[SUPPLIED MATERIAL]:
-*-

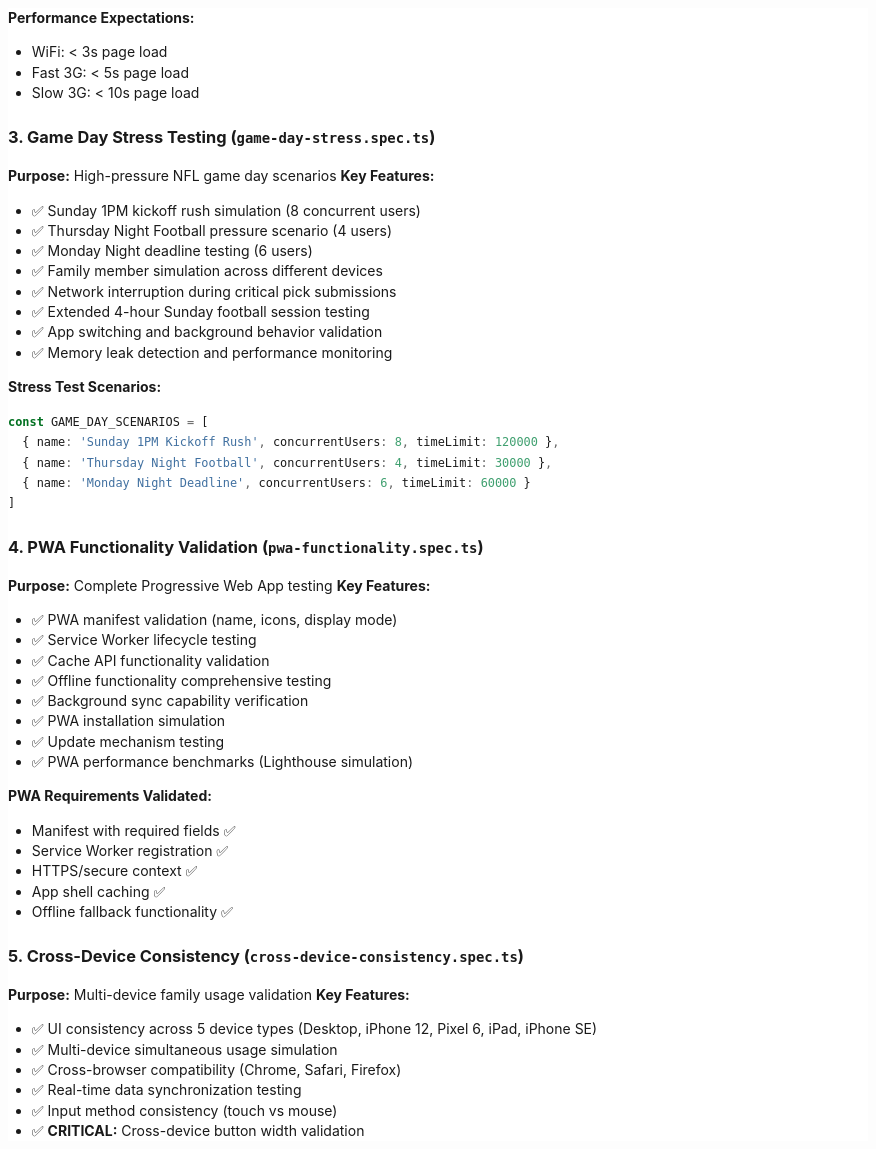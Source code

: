 **Performance Expectations:**
- WiFi: < 3s page load
- Fast 3G: < 5s page load  
- Slow 3G: < 10s page load

### 3. **Game Day Stress Testing** (`game-day-stress.spec.ts`)
**Purpose:** High-pressure NFL game day scenarios
**Key Features:**
- ✅ Sunday 1PM kickoff rush simulation (8 concurrent users)
- ✅ Thursday Night Football pressure scenario (4 users)
- ✅ Monday Night deadline testing (6 users)
- ✅ Family member simulation across different devices
- ✅ Network interruption during critical pick submissions
- ✅ Extended 4-hour Sunday football session testing
- ✅ App switching and background behavior validation
- ✅ Memory leak detection and performance monitoring

**Stress Test Scenarios:**
```typescript
const GAME_DAY_SCENARIOS = [
  { name: 'Sunday 1PM Kickoff Rush', concurrentUsers: 8, timeLimit: 120000 },
  { name: 'Thursday Night Football', concurrentUsers: 4, timeLimit: 30000 },
  { name: 'Monday Night Deadline', concurrentUsers: 6, timeLimit: 60000 }
]
```

### 4. **PWA Functionality Validation** (`pwa-functionality.spec.ts`)
**Purpose:** Complete Progressive Web App testing
**Key Features:**
- ✅ PWA manifest validation (name, icons, display mode)
- ✅ Service Worker lifecycle testing
- ✅ Cache API functionality validation
- ✅ Offline functionality comprehensive testing
- ✅ Background sync capability verification
- ✅ PWA installation simulation
- ✅ Update mechanism testing
- ✅ PWA performance benchmarks (Lighthouse simulation)

**PWA Requirements Validated:**
- Manifest with required fields ✅
- Service Worker registration ✅  
- HTTPS/secure context ✅
- App shell caching ✅
- Offline fallback functionality ✅

### 5. **Cross-Device Consistency** (`cross-device-consistency.spec.ts`)
**Purpose:** Multi-device family usage validation
**Key Features:**
- ✅ UI consistency across 5 device types (Desktop, iPhone 12, Pixel 6, iPad, iPhone SE)
- ✅ Multi-device simultaneous usage simulation
- ✅ Cross-browser compatibility (Chrome, Safari, Firefox)
- ✅ Real-time data synchronization testing
- ✅ Input method consistency (touch vs mouse)
- ✅ **CRITICAL:** Cross-device button width validation
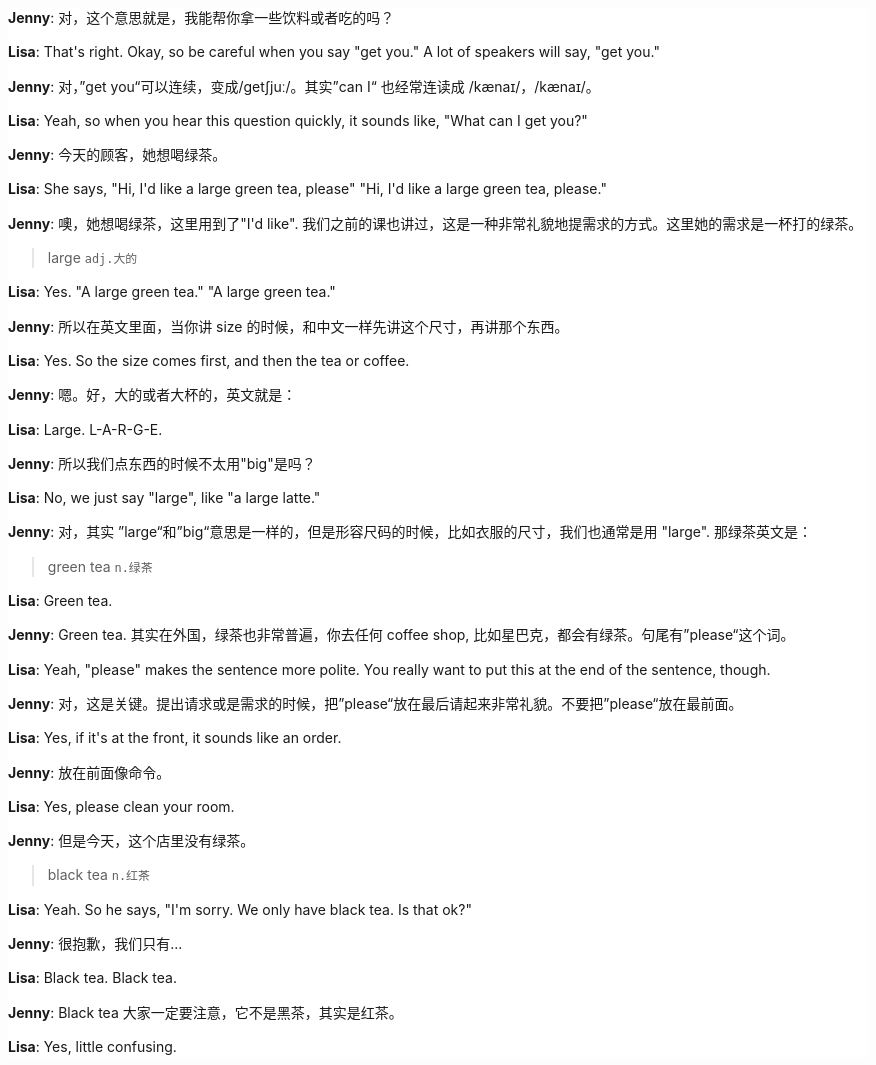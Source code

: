 **Jenny**: 对，这个意思就是，我能帮你拿一些饮料或者吃的吗？

**Lisa**: That's right. Okay, so be careful when you say "get you." A lot of speakers will say, "get you."

**Jenny**: 对，”get you“可以连续，变成/ɡetʃjuː/。其实”can I“ 也经常连读成 /kænaɪ/，/kænaɪ/。

**Lisa**: Yeah, so when you hear this question quickly, it sounds like, "What can I get you?"

**Jenny**: 今天的顾客，她想喝绿茶。

**Lisa**: She says, "Hi, I'd like a large green tea, please" "Hi, I'd like a large green tea, please."

**Jenny**: 噢，她想喝绿茶，这里用到了"I'd like". 我们之前的课也讲过，这是一种非常礼貌地提需求的方式。这里她的需求是一杯打的绿茶。

> large `adj.大的`

**Lisa**: Yes. "A large green tea." "A large green tea."

**Jenny**: 所以在英文里面，当你讲 size 的时候，和中文一样先讲这个尺寸，再讲那个东西。

**Lisa**: Yes. So the size comes first, and then the tea or coffee.

**Jenny**: 嗯。好，大的或者大杯的，英文就是：

**Lisa**: Large. L-A-R-G-E.

**Jenny**: 所以我们点东西的时候不太用"big"是吗？

**Lisa**: No, we just say "large", like "a large latte."

**Jenny**: 对，其实 ”large“和”big“意思是一样的，但是形容尺码的时候，比如衣服的尺寸，我们也通常是用 "large". 那绿茶英文是：

> green tea `n.绿茶`

**Lisa**: Green tea.

**Jenny**: Green tea. 其实在外国，绿茶也非常普遍，你去任何 coffee shop, 比如星巴克，都会有绿茶。句尾有”please“这个词。

**Lisa**: Yeah, "please" makes the sentence more polite. You really want to put this at the end of the sentence, though.

**Jenny**: 对，这是关键。提出请求或是需求的时候，把”please“放在最后请起来非常礼貌。不要把”please“放在最前面。

**Lisa**: Yes, if it's at the front, it sounds like an order.

**Jenny**: 放在前面像命令。

**Lisa**: Yes, please clean your room.

**Jenny**: 但是今天，这个店里没有绿茶。

> black tea `n.红茶`

**Lisa**: Yeah. So he says, "I'm sorry. We only have black tea. Is that ok?"

**Jenny**: 很抱歉，我们只有...

**Lisa**: Black tea. Black tea.

**Jenny**: Black tea 大家一定要注意，它不是黑茶，其实是红茶。

**Lisa**: Yes, little confusing.
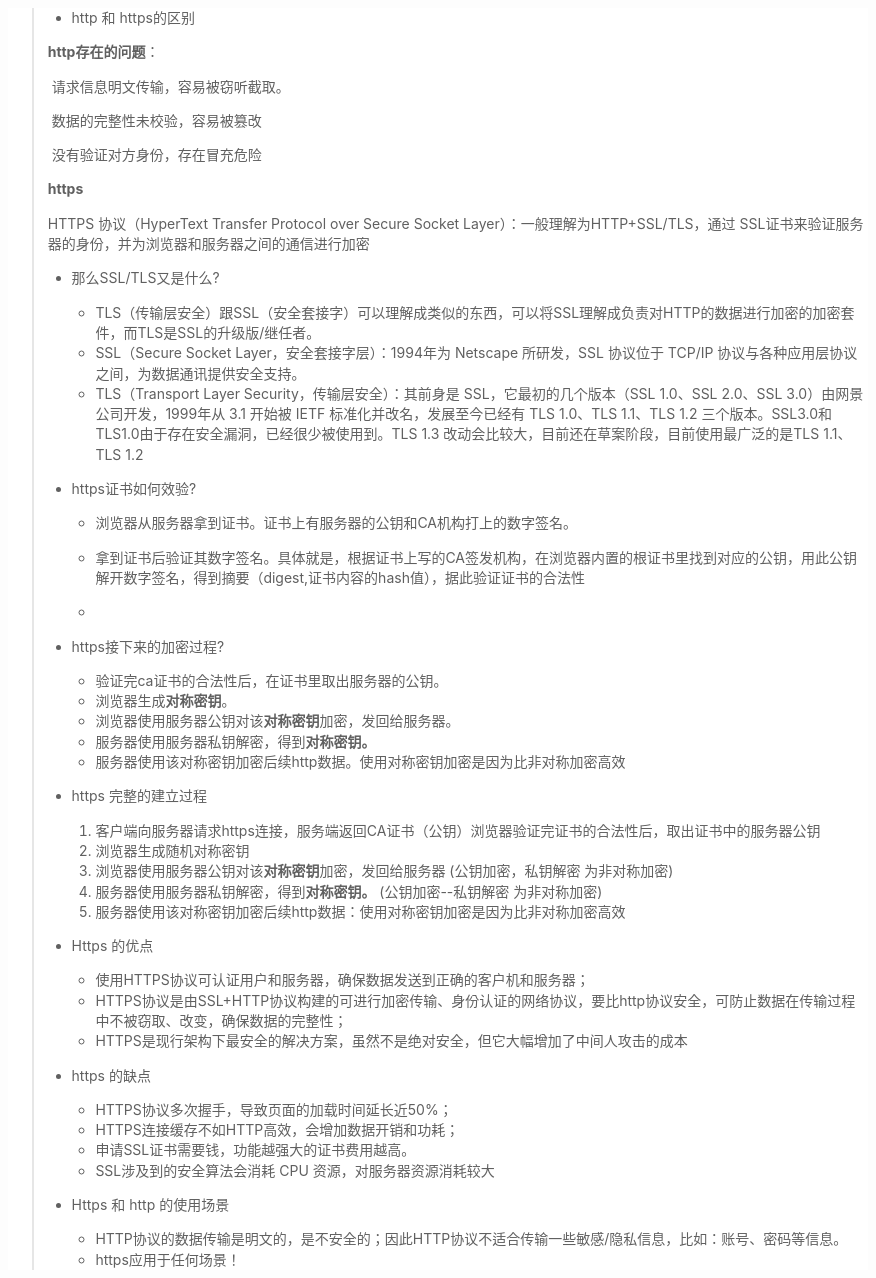 >- http 和 https的区别
>
>**http存在的问题**：
>
>​	请求信息明文传输，容易被窃听截取。
>
>​	数据的完整性未校验，容易被篡改
>
>​	没有验证对方身份，存在冒充危险
>
>**https**
>
>HTTPS 协议（HyperText Transfer Protocol over Secure Socket Layer）：一般理解为HTTP+SSL/TLS，通过 SSL证书来验证服务器的身份，并为浏览器和服务器之间的通信进行加密
>
> - 那么SSL/TLS又是什么?
>
>   - TLS（传输层安全）跟SSL（安全套接字）可以理解成类似的东西，可以将SSL理解成负责对HTTP的数据进行加密的加密套件，而TLS是SSL的升级版/继任者。
>   - SSL（Secure Socket Layer，安全套接字层）：1994年为 Netscape 所研发，SSL 协议位于 TCP/IP 协议与各种应用层协议之间，为数据通讯提供安全支持。
>   - TLS（Transport Layer Security，传输层安全）：其前身是 SSL，它最初的几个版本（SSL 1.0、SSL 2.0、SSL 3.0）由网景公司开发，1999年从 3.1 开始被 IETF 标准化并改名，发展至今已经有 TLS 1.0、TLS 1.1、TLS 1.2 三个版本。SSL3.0和TLS1.0由于存在安全漏洞，已经很少被使用到。TLS 1.3 改动会比较大，目前还在草案阶段，目前使用最广泛的是TLS 1.1、TLS 1.2
>
> - https证书如何效验?
>
>   - 浏览器从服务器拿到证书。证书上有服务器的公钥和CA机构打上的数字签名。
>   - 拿到证书后验证其数字签名。具体就是，根据证书上写的CA签发机构，在浏览器内置的根证书里找到对应的公钥，用此公钥解开数字签名，得到摘要（digest,证书内容的hash值），据此验证证书的合法性
>
>   - 
>
> - https接下来的加密过程?
>
>   - 验证完ca证书的合法性后，在证书里取出服务器的公钥。
>   - 浏览器生成**对称密钥**。
>   - 浏览器使用服务器公钥对该**对称密钥**加密，发回给服务器。
>   - 服务器使用服务器私钥解密，得到**对称密钥。**
>   - 服务器使用该对称密钥加密后续http数据。使用对称密钥加密是因为比非对称加密高效
>
> - https 完整的建立过程
>
>   1. 客户端向服务器请求https连接，服务端返回CA证书（公钥）浏览器验证完证书的合法性后，取出证书中的服务器公钥
>   2. 浏览器生成随机对称密钥
>   3. 浏览器使用服务器公钥对该**对称密钥**加密，发回给服务器   (公钥加密，私钥解密 为非对称加密)
>   4. 服务器使用服务器私钥解密，得到**对称密钥。**    (公钥加密--私钥解密 为非对称加密)
>   5. 服务器使用该对称密钥加密后续http数据：使用对称密钥加密是因为比非对称加密高效
>
> - Https 的优点
>
>   - 使用HTTPS协议可认证用户和服务器，确保数据发送到正确的客户机和服务器；
>   - HTTPS协议是由SSL+HTTP协议构建的可进行加密传输、身份认证的网络协议，要比http协议安全，可防止数据在传输过程中不被窃取、改变，确保数据的完整性；
>   - HTTPS是现行架构下最安全的解决方案，虽然不是绝对安全，但它大幅增加了中间人攻击的成本
>
> - https 的缺点
>
>   - HTTPS协议多次握手，导致页面的加载时间延长近50%；
>   - HTTPS连接缓存不如HTTP高效，会增加数据开销和功耗；
>   - 申请SSL证书需要钱，功能越强大的证书费用越高。
>   - SSL涉及到的安全算法会消耗 CPU 资源，对服务器资源消耗较大
>
> - Https 和 http 的使用场景
>
>   - HTTP协议的数据传输是明文的，是不安全的；因此HTTP协议不适合传输一些敏感/隐私信息，比如：账号、密码等信息。
>   - https应用于任何场景！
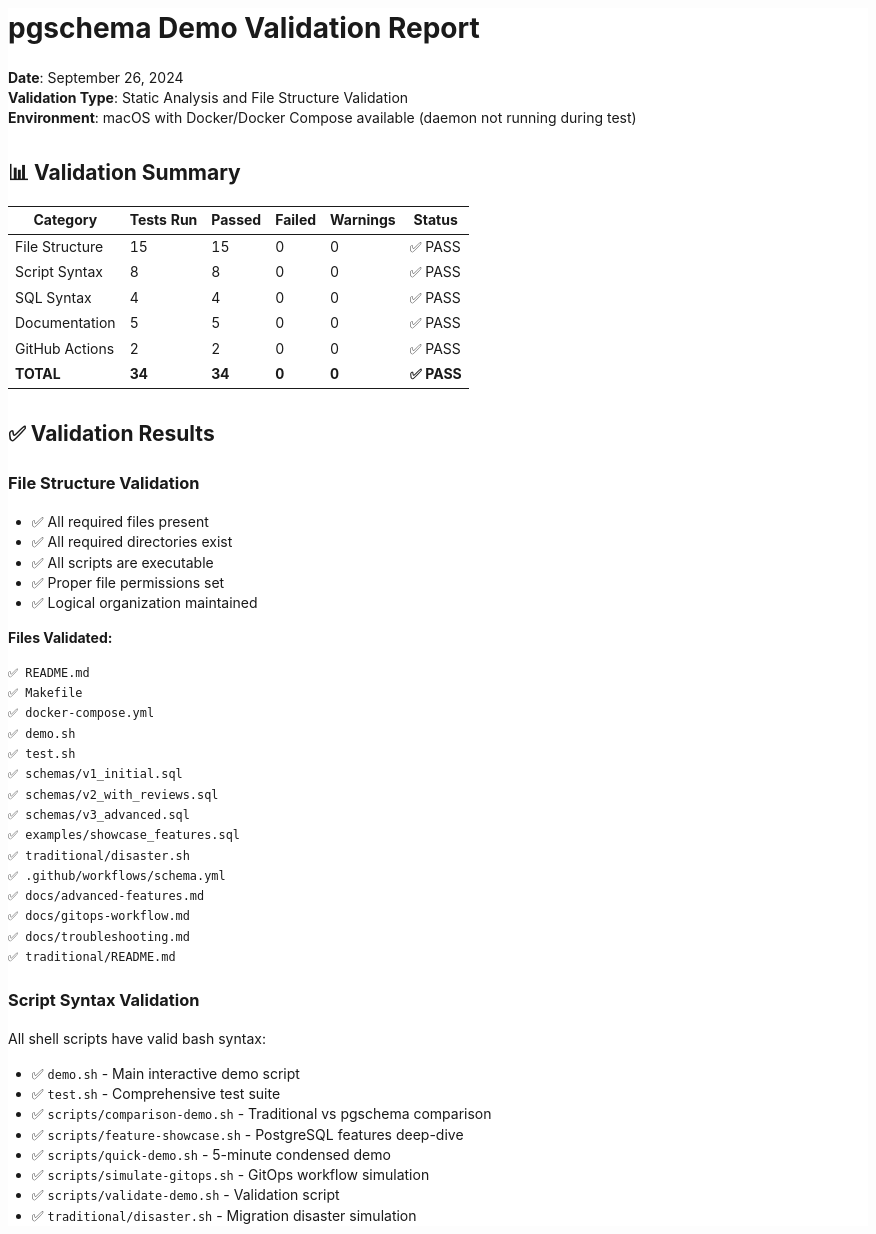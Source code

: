# pgschema Demo Validation Report

**Date**: September 26, 2024  
**Validation Type**: Static Analysis and File Structure Validation  
**Environment**: macOS with Docker/Docker Compose available (daemon not running during test)

## 📊 Validation Summary

| Category | Tests Run | Passed | Failed | Warnings | Status |
|----------|-----------|--------|--------|----------|--------|
| File Structure | 15 | 15 | 0 | 0 | ✅ PASS |
| Script Syntax | 8 | 8 | 0 | 0 | ✅ PASS |
| SQL Syntax | 4 | 4 | 0 | 0 | ✅ PASS |
| Documentation | 5 | 5 | 0 | 0 | ✅ PASS |
| GitHub Actions | 2 | 2 | 0 | 0 | ✅ PASS |
| **TOTAL** | **34** | **34** | **0** | **0** | **✅ PASS** |

## ✅ Validation Results

### File Structure Validation
- ✅ All required files present
- ✅ All required directories exist
- ✅ All scripts are executable
- ✅ Proper file permissions set
- ✅ Logical organization maintained

**Files Validated:**
```
✅ README.md
✅ Makefile  
✅ docker-compose.yml
✅ demo.sh
✅ test.sh
✅ schemas/v1_initial.sql
✅ schemas/v2_with_reviews.sql
✅ schemas/v3_advanced.sql
✅ examples/showcase_features.sql
✅ traditional/disaster.sh
✅ .github/workflows/schema.yml
✅ docs/advanced-features.md
✅ docs/gitops-workflow.md
✅ docs/troubleshooting.md
✅ traditional/README.md
```

### Script Syntax Validation
All shell scripts have valid bash syntax:
- ✅ `demo.sh` - Main interactive demo script
- ✅ `test.sh` - Comprehensive test suite
- ✅ `scripts/comparison-demo.sh` - Traditional vs pgschema comparison
- ✅ `scripts/feature-showcase.sh` - PostgreSQL features deep-dive
- ✅ `scripts/quick-demo.sh` - 5-minute condensed demo
- ✅ `scripts/simulate-gitops.sh` - GitOps workflow simulation
- ✅ `scripts/validate-demo.sh` - Validation script
- ✅ `traditional/disaster.sh` - Migration disaster simulation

-*-

[INSTRUCTIONS FOR THE TASK]:
Above are some lines. Repeat exactly, and only, those from the line that has "- ✅ Network" through the line that has "- HTTPS/secure context ✅".

[TASK RESULT]:
- ✅ Network interruption during critical pick submissions
- ✅ Extended 4-hour Sunday football session testing
- ✅ App switching and background behavior validation
- ✅ Memory leak detection and performance monitoring

**Stress Test Scenarios:**
```typescript
const GAME_DAY_SCENARIOS = [
  { name: 'Sunday 1PM Kickoff Rush', concurrentUsers: 8, timeLimit: 120000 },
  { name: 'Thursday Night Football', concurrentUsers: 4, timeLimit: 30000 },
  { name: 'Monday Night Deadline', concurrentUsers: 6, timeLimit: 60000 }
]
```

### 4. **PWA Functionality Validation** (`pwa-functionality.spec.ts`)
**Purpose:** Complete Progressive Web App testing
**Key Features:**
- ✅ PWA manifest validation (name, icons, display mode)
- ✅ Service Worker lifecycle testing
- ✅ Cache API functionality validation
- ✅ Offline functionality comprehensive testing
- ✅ Background sync capability verification
- ✅ PWA installation simulation
- ✅ Update mechanism testing
- ✅ PWA performance benchmarks (Lighthouse simulation)

**PWA Requirements Validated:**
- Manifest with required fields ✅
- Service Worker registration ✅  
- HTTPS/secure context ✅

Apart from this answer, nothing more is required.